NAME: Reginald Kennard | AGE: 44 | HOMETOWN: Fort Worth |
In 1985, Timothy Cole was convicted of a rape he didn’t commit. He died in prison in 1999 and was exonerated of the crime in 2008 (“Cole Case”).
• I sat there for years wondering how that can happen. How can you get convicted on someone saying that’s you, and nothing else? In a sense, [the trial] was vindicating for our family because we had neighbors—even some of our family members—who secretly said, I think he did it.
• The whole time Tim was locked up, he would send long detailed letters giving encouragement. And you could just write him any time and tell him what was going on. And after he died, that was gone.
• My parents went to visit Tim every weekend, but the first time I went was the first time he could have a contact visit. I talked to him and he said, Reggie, don’t worry about me, I came here a man, I’m going to leave here a man. He was upbeat and smiling.
• He took care of me. He always said, good thing I came down here to Texas Tech to keep you straight. I blame myself because he came to Tech because I was there. And I talked him into doing the line up because I knew we had nothing to hide. Then when the trial came, I thought maybe I didn’t say something, or maybe I said something wrong; I didn’t say enough to get him out. And I blamed myself for a long time for that.
• When they were giving away parole like it was lunch, he could have gotten out then. But he refused. And I used to think he must be crazy [not to admit to it and get out on parole]. But now that I look back on it and am older, I see he was a man of his word. It would be hard for me to do that. I would not want to stay in prison an extra minute, but that was Tim’s thing.
• We always held out the hope that he would come home again. The fact that he might be able to walk through the door with that smile gave us hope. And the letters took care of that for a while, but once he passed, he was really gone.
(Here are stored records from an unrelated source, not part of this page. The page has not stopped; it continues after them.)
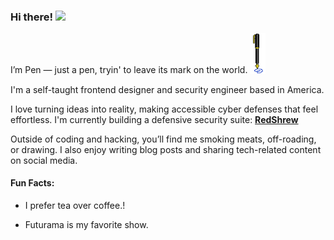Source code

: ### Hi there! <img src="https://emojis.slackmojis.com/emojis/images/1536351075/4594/blob-wave.gif" width="25"/>

I’m Pen — just a pen, tryin' to leave its mark on the world. <img src="https://github.com/penblack/penblack/blob/main/pen.gif" width="25" alt="pen"/>

I'm a self-taught frontend designer and security engineer based in America.

I love turning ideas into reality, making accessible cyber defenses that feel effortless. I'm currently building a defensive security suite: [**RedShrew**](RedShrew.com)

Outside of coding and hacking, you’ll find me smoking meats, off-roading, or drawing. I also enjoy writing blog posts and sharing tech-related content on social media.

#### Fun Facts:

* I prefer tea over coffee.!

* Futurama is my favorite show.
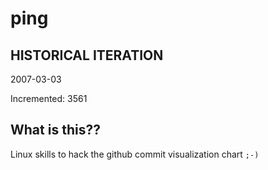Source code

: # ping

## HISTORICAL ITERATION
2007-03-03

Incremented: 3561

## What is this?? 
Linux skills to hack the github commit visualization chart `;-)`

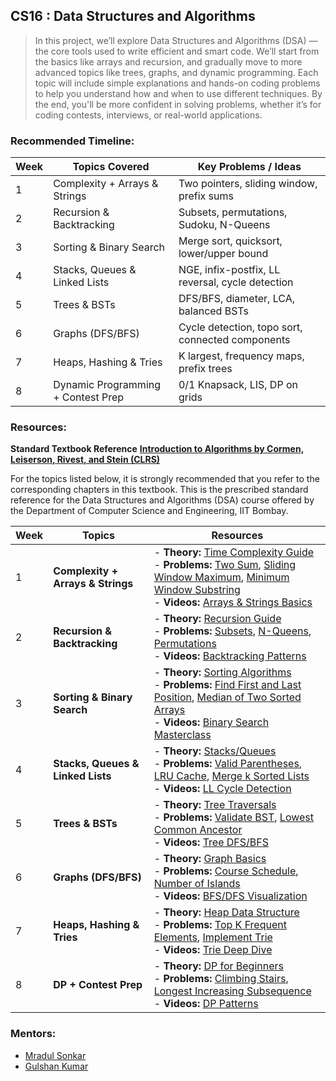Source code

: ## CS16 : Data Structures and Algorithms


> In this project, we’ll explore Data Structures and Algorithms (DSA) — the core tools used to write efficient and smart code. We’ll start from the basics like arrays and recursion, and gradually move to more advanced topics like trees, graphs, and dynamic programming. Each topic will include simple explanations and hands-on coding problems to help you understand how and when to use different techniques. By the end, you'll be more confident in solving problems, whether it’s for coding contests, interviews, or real-world applications.


### Recommended Timeline:
| Week | Topics Covered                         | Key Problems / Ideas                               |
|------|----------------------------------------|-----------------------------------------------------|
| 1    | Complexity + Arrays & Strings          | Two pointers, sliding window, prefix sums           |
| 2    | Recursion & Backtracking               | Subsets, permutations, Sudoku, N-Queens             |
| 3    | Sorting & Binary Search                | Merge sort, quicksort, lower/upper bound            |
| 4    | Stacks, Queues & Linked Lists          | NGE, infix-postfix, LL reversal, cycle detection    |
| 5    | Trees & BSTs                           | DFS/BFS, diameter, LCA, balanced BSTs               |
| 6    | Graphs (DFS/BFS)                       | Cycle detection, topo sort, connected components    |
| 7    | Heaps, Hashing & Tries                 | K largest, frequency maps, prefix trees             |
| 8    | Dynamic Programming + Contest Prep     | 0/1 Knapsack, LIS, DP on grids                      |

### Resources:
**Standard Textbook Reference**
**[Introduction to Algorithms by Cormen, Leiserson, Rivest, and Stein (CLRS)](https://www.cs.mcgill.ca/~akroit/math/compsci/Cormen%20Introduction%20to%20Algorithms.pdf)**

For the topics listed below, it is strongly recommended that you refer to the corresponding chapters in this textbook. This is the prescribed standard reference for the Data Structures and Algorithms (DSA) course offered by the Department of Computer Science and Engineering, IIT Bombay.

| Week | Topics                  | Resources                                                                                                                                                                                                                                                                                                                                 |
|------|-------------------------|-------------------------------------------------------------------------------------------------------------------------------------------------------------------------------------------------------------------------------------------------------------------------------------------------------------------------------------------|
| 1    | **Complexity + Arrays & Strings** | - **Theory:** [Time Complexity Guide](https://www.geeksforgeeks.org/understanding-time-complexity-simple-examples/) <br> - **Problems:** [Two Sum](https://leetcode.com/problems/two-sum/), [Sliding Window Maximum](https://leetcode.com/problems/sliding-window-maximum/), [Minimum Window Substring](https://leetcode.com/problems/minimum-window-substring/) <br> - **Videos:** [Arrays & Strings Basics](https://youtu.be/rAl-9HwD858) |
| 2    | **Recursion & Backtracking** | - **Theory:** [Recursion Guide](https://www.freecodecamp.org/news/how-recursion-works-explained-with-flowcharts-and-a-video-de61f40cb7f9/) <br> - **Problems:** [Subsets](https://leetcode.com/problems/subsets/), [N-Queens](https://leetcode.com/problems/n-queens/), [Permutations](https://leetcode.com/problems/permutations/) <br> - **Videos:** [Backtracking Patterns](https://youtu.be/zg5v2rlV1tM) |
| 3    | **Sorting & Binary Search** | - **Theory:** [Sorting Algorithms](https://www.programiz.com/dsa/sorting-algorithm) <br> - **Problems:** [Find First and Last Position](https://leetcode.com/problems/find-first-and-last-position-of-element-in-sorted-array/), [Median of Two Sorted Arrays](https://leetcode.com/problems/median-of-two-sorted-arrays/) <br> - **Videos:** [Binary Search Masterclass](https://youtu.be/JGUJdo5Jr4A) |
| 4    | **Stacks, Queues & Linked Lists** | - **Theory:** [Stacks/Queues](https://www.educative.io/answers/stacks-and-queues-in-cpp) <br> - **Problems:** [Valid Parentheses](https://leetcode.com/problems/valid-parentheses/), [LRU Cache](https://leetcode.com/problems/lru-cache/), [Merge k Sorted Lists](https://leetcode.com/problems/merge-k-sorted-lists/) <br> - **Videos:** [LL Cycle Detection](https://youtu.be/gBTe7lFR3vc) |
| 5    | **Trees & BSTs**         | - **Theory:** [Tree Traversals](https://www.hackerearth.com/practice/data-structures/trees/binary-and-nary-trees/tutorial/) <br> - **Problems:** [Validate BST](https://leetcode.com/problems/validate-binary-search-tree/), [Lowest Common Ancestor](https://leetcode.com/problems/lowest-common-ancestor-of-a-binary-tree/) <br> - **Videos:** [Tree DFS/BFS](https://youtu.be/9RHO6jU--GU) |
| 6    | **Graphs (DFS/BFS)**     | - **Theory:** [Graph Basics](https://www.geeksforgeeks.org/graph-data-structure-and-algorithms/) <br> - **Problems:** [Course Schedule](https://leetcode.com/problems/course-schedule/), [Number of Islands](https://leetcode.com/problems/number-of-islands/) <br> - **Videos:** [BFS/DFS Visualization](https://youtu.be/zaBhtODEL0w) |
| 7    | **Heaps, Hashing & Tries** | - **Theory:** [Heap Data Structure](https://www.programiz.com/dsa/heap-data-structure) <br> - **Problems:** [Top K Frequent Elements](https://leetcode.com/problems/top-k-frequent-elements/), [Implement Trie](https://leetcode.com/problems/implement-trie-prefix-tree/) <br> - **Videos:** [Trie Deep Dive](https://youtu.be/AXjmTQ8LEoI) |
| 8    | **DP + Contest Prep**    | - **Theory:** [DP for Beginners](https://www.codechef.com/wiki/tutorial-dynamic-programming) <br> - **Problems:** [Climbing Stairs](https://leetcode.com/problems/climbing-stairs/), [Longest Increasing Subsequence](https://leetcode.com/problems/longest-increasing-subsequence/) <br> - **Videos:** [DP Patterns](https://youtu.be/oBt53YbR9Kk) |


### Mentors:
- [Mradul Sonkar](https://github.com/mradul-001)
- [Gulshan Kumar](https://github.com/gulshan-123) 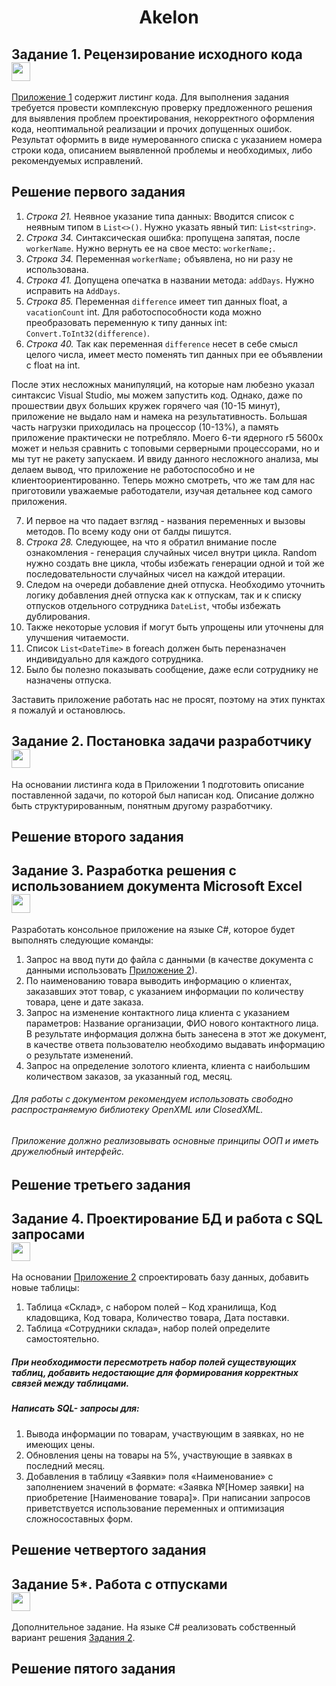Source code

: <div align="center">  
  <h1> Akelon </h1>
</div>

<h2> Задание 1. Рецензирование исходного кода 
  <div>
    <a href="https://github.com/Skyejk"><img src="https://github.com/Skyejk/Skyejk/blob/main/resources/fun.gif"width="30px"/></a>
  </div>
</h2>



<div align="left" title="Решение ниже">
  <p>
    <a href="https://github.com/Skyejk/Akelon/blob/main/Resources/Приложение%201.txt" title="Ссылочка на файличек">  Приложение 1</a> содержит листинг кода. Для выполнения задания требуется провести комплексную проверку предложенного решения для выявления проблем проектирования, некорректного оформления кода, неоптимальной реализации и прочих допущенных ошибок. Результат оформить в виде нумерованного списка с указанием номера строки кода, описанием выявленной проблемы и необходимых, либо рекомендуемых исправлений.
  </p>
</div>

## Решение первого задания



1. _Строка 21._ Неявное указание типа данных: Вводится список с неявным типом в `List<>()`. Нужно указать явный тип: `List<string>`.
2. _Строка 34._ Синтаксическая ошибка: пропущена запятая, после `workerName`. Нужно вернуть ее на свое место: `workerName;`.
3. _Строка 34._ Переменная `workerName;` объявлена, но ни разу не использована.
4. _Строка 41._ Допущена опечатка в названии метода: `addDays`. Нужно исправить на `AddDays`.
5. _Строка 85._ Переменная `difference` имеет тип данных float, а `vacationCount` int. Для работоспособности кода можно преобразовать переменную к типу данных int: `Convert.ToInt32(difference)`.
6. _Строка 40._ Так как переменная `difference` несет в себе смысл целого числа, имеет место поменять тип данных при ее объявлении с float на int.

После этих несложных манипуляций, на которые нам любезно указал синтаксис Visual Studio, мы можем запустить код. Однако, даже по прошествии двух больших кружек горячего чая (10-15 минут), приложение не выдало нам и намека на результативность. Большая часть нагрузки приходилась на процессор (10-13%), а память приложение практически не потребляло. Моего 6-ти ядерного r5 5600x может и нельзя сравнить с топовыми серверными процессорами, но и мы тут не ракету запускаем. И ввиду данного несложного анализа, мы делаем вывод, что приложение не работоспособно и не клиентоориентированно. Теперь можно смотреть, что же там для нас приготовили уважаемые работодатели, изучая детальнее код самого приложения.

7. И первое на что падает взгляд - названия переменных и вызовы методов. По всему коду они от балды пишутся.
8. _Строка 28._ Следующее, на что я обратил внимание после ознакомления - генерация случайных чисел внутри цикла. Random нужно создать вне цикла, чтобы избежать генерации одной и той же последовательности случайных чисел на каждой итерации.
9.  Следом на очереди добавление дней отпуска. Необходимо уточнить логику добавления дней отпуска как к отпускам, так и к списку отпусков отдельного сотрудника `DateList`, чтобы избежать дублирования.
10. Также некоторые условия if могут быть упрощены или уточнены для улучшения читаемости.
11. Список `List<DateTime>` в foreach должен быть переназначен индивидуально для каждого сотрудника.
12. Было бы полезно показывать сообщение, даже если сотруднику не назначены отпуска.

Заставить приложение работать нас не просят, поэтому на этих пунктах я пожалуй и остановлюсь.



<h2> Задание 2. Постановка задачи разработчику 
  <div>
    <a href="https://github.com/Skyejk"><img src="https://github.com/Skyejk/Skyejk/blob/main/resources/fun.gif"width="30px"/></a>
  </div>
</h2>



<div align="left" title="Решение ниже"><p>
  На основании листинга кода в Приложении 1 подготовить описание поставленной задачи, по которой был написан код. Описание должно быть структурированным, понятным другому разработчику.
</p></div>



## Решение второго задания



<h2> Задание 3. Разработка решения с использованием документа Microsoft Excel
  <div>
    <a href="https://github.com/Skyejk"><img src="https://github.com/Skyejk/Skyejk/blob/main/resources/fun.gif"width="30px"/></a>
  </div>
</h2>



Разработать консольное приложение на языке С#, которое будет выполнять следующие команды:
1. Запрос на ввод пути до файла с данными (в качестве документа с данными использовать <a href="https://github.com/Skyejk/Akelon/blob/main/Resources/Практическое%20задание%20для%20кандидата.xlsx" title="Ссылочка на файличек">Приложение 2</a>).
2. По наименованию товара выводить информацию о клиентах, заказавших этот товар, с указанием информации по количеству товара, цене и дате заказа.
3. Запрос на изменение контактного лица клиента с указанием параметров: Название организации, ФИО нового контактного лица. В результате информация должна быть занесена в этот же документ, в качестве ответа пользователю необходимо выдавать информацию о результате изменений.
4. Запрос на определение золотого клиента, клиента с наибольшим количеством заказов, за указанный год, месяц.
###### Для работы с документом рекомендуем использовать свободно распространяемую библиотеку OpenXML или ClosedXML.
###### Приложение должно реализовывать основные принципы ООП и иметь дружелюбный интерфейс.

## Решение третьего задания

<h2> Задание 4. Проектирование БД и работа с SQL запросами
  <div>
    <a href="https://github.com/Skyejk"><img src="https://github.com/Skyejk/Skyejk/blob/main/resources/fun.gif"width="30px"/></a>
  </div>
</h2>



На основании <a href="https://github.com/Skyejk/Akelon/blob/main/Resources/Практическое%20задание%20для%20кандидата.xlsx" title="Ссылочка на файличек">Приложение 2</a> спроектировать базу данных, добавить новые таблицы:
1. Таблица «Склад», с набором полей – Код хранилища, Код кладовщика, Код товара, Количество товара, Дата поставки.
2. Таблица «Сотрудники склада», набор полей определите самостоятельно.
##### При необходимости пересмотреть набор полей существующих таблиц, добавить недостающие для формирования корректных связей между таблицами.
##### Написать SQL- запросы для:
1. Вывода информации по товарам, участвующим в заявках, но не имеющих цены.
2. Обновления цены на товары на 5%, участвующие в заявках в последний месяц.
3. Добавления в таблицу «Заявки» поля «Наименование» с заполнением значений в формате: «Заявка №[Номер заявки] на приобретение [Наименование товара]».
При написании запросов приветствуется использование переменных и оптимизация сложносоставных форм.



## Решение четвертого задания



<h2> Задание 5*. Работа с отпусками
  <div>
    <a href="https://github.com/Skyejk"><img src="https://github.com/Skyejk/Skyejk/blob/main/resources/fun.gif"width="30px"/></a>
  </div>
</h2>



Дополнительное задание. На языке C# реализовать собственный вариант решения <a href="https://github.com/Skyejk/Akelon/blob/main/README.md#-задание-2-постановка-задачи-разработчику---------" title="Ссылочка на файличек">Задания 2</a>.



## Решение пятого задания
When he was in prison, we could write him and go visit him; we could see him. And you held that hope out that one day he would be home. But when he died there was finality to it, he was never coming home again.
• After Tim died, everything just stopped. As a family we were lost for a while. We were always a close-knit family, but after he got locked up we broke up a little bit. But after he died, we all went our separate ways. The exoneration has brought us back together.
• My dad always prayed that before he died, the person who really did it would come forward, but I never thought that would happen. It shocked me. It caught me totally by surprise.
• The healing has finally begun, not just for me but for my whole family.